5. West China Hospital, Sichuan University
- Core Advantages: Leading hospital for cardiovascular interventional therapy in Western China, performing over 18,000 interventional surgeries annually. Stent surgeries cover adult and adolescent CAD patients with a low complication rate.
- Featured Technologies: Mature minimally invasive interventional technology, carrying out multi-access interventional therapy such as transfemoral, transradial, and transbrachial approaches to meet the needs of different patients.
- Address: No. 37 Guoxue Lane, Wuhou District, Chengdu.

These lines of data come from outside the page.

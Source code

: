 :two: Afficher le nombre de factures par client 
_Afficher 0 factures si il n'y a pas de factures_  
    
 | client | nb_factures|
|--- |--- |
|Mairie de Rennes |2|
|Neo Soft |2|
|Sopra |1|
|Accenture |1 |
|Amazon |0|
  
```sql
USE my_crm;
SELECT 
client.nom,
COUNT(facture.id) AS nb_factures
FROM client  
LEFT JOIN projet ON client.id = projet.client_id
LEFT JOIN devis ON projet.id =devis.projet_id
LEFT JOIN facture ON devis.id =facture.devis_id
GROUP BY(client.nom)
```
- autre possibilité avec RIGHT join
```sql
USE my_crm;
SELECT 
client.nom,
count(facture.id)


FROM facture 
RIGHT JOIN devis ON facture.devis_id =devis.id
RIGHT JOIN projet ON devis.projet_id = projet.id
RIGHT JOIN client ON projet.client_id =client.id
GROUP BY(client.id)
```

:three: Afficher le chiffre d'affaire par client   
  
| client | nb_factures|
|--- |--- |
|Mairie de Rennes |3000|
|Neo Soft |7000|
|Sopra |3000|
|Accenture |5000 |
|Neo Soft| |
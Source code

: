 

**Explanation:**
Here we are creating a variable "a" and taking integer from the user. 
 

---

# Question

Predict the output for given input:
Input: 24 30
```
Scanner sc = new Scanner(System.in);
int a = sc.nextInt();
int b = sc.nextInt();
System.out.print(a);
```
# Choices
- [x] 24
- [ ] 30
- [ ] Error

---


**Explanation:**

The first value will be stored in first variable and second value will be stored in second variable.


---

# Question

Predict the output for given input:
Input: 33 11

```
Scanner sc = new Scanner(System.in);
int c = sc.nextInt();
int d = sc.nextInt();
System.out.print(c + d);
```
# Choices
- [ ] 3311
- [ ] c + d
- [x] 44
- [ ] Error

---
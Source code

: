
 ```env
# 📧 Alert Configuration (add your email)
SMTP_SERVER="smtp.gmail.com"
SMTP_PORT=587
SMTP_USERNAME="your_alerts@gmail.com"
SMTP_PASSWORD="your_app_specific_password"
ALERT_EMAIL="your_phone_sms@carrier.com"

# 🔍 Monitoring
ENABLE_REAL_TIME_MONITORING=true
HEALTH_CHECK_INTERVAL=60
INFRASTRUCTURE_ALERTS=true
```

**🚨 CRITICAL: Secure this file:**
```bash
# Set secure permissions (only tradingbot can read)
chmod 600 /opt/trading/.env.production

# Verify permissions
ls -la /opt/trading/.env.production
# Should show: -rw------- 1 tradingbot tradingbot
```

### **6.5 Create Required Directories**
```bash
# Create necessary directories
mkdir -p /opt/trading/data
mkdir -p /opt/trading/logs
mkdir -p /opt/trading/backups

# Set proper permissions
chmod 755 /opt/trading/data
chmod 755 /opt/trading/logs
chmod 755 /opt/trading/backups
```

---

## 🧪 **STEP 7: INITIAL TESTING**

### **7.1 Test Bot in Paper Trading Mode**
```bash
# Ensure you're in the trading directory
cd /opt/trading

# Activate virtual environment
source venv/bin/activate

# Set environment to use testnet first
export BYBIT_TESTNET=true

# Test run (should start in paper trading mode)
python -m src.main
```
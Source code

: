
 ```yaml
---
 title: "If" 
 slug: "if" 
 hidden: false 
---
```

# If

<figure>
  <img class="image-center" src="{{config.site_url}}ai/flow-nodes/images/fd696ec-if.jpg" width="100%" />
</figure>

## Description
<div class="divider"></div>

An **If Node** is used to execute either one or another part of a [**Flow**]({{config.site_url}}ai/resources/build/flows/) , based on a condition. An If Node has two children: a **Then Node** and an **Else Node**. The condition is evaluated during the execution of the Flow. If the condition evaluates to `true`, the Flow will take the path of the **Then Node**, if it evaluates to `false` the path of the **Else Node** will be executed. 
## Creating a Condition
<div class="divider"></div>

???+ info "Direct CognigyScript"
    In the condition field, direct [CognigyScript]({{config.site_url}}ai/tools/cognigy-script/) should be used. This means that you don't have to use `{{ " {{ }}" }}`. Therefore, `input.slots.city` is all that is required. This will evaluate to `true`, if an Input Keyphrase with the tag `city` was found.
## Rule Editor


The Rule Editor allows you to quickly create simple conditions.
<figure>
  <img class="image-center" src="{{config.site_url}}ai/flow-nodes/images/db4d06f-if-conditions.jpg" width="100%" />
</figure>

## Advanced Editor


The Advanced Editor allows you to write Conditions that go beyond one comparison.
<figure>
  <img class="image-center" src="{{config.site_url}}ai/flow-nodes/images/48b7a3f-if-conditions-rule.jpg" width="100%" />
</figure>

III. Conclusion: Rational Choice and Scientific Treatment
The logical essence of stent surgery is “minimally invasive, rapid, and precise reconstruction of vascular patency,” making it an important treatment option for CAD, especially AMI patients. Its success relies on accurate preoperative evaluation, exquisite interventional operation, and long-term postoperative management. For patients, choosing an authoritative hospital with over 10,000 interventional surgeries annually and rich experience in handling complex cases can maximize the reduction of surgical risks and improve treatment outcomes.
It is important to note that stent surgery is not a “one-and-done” solution. Long-term medication and a healthy lifestyle after surgery are key to preventing restenosis. When facing a treatment decision, it is recommended to conduct a multidisciplinary consultation (joint evaluation by cardiology and cardiac surgery teams) and select the most suitable treatment plan—stents or bypass grafting—based on individual lesion conditions, rather than blindly pursuing “minimally invasive” procedures. With the continuous advancement of interventional technology, the safety and effectiveness of stent surgery will be further improved, bringing health protection to more CAD patients.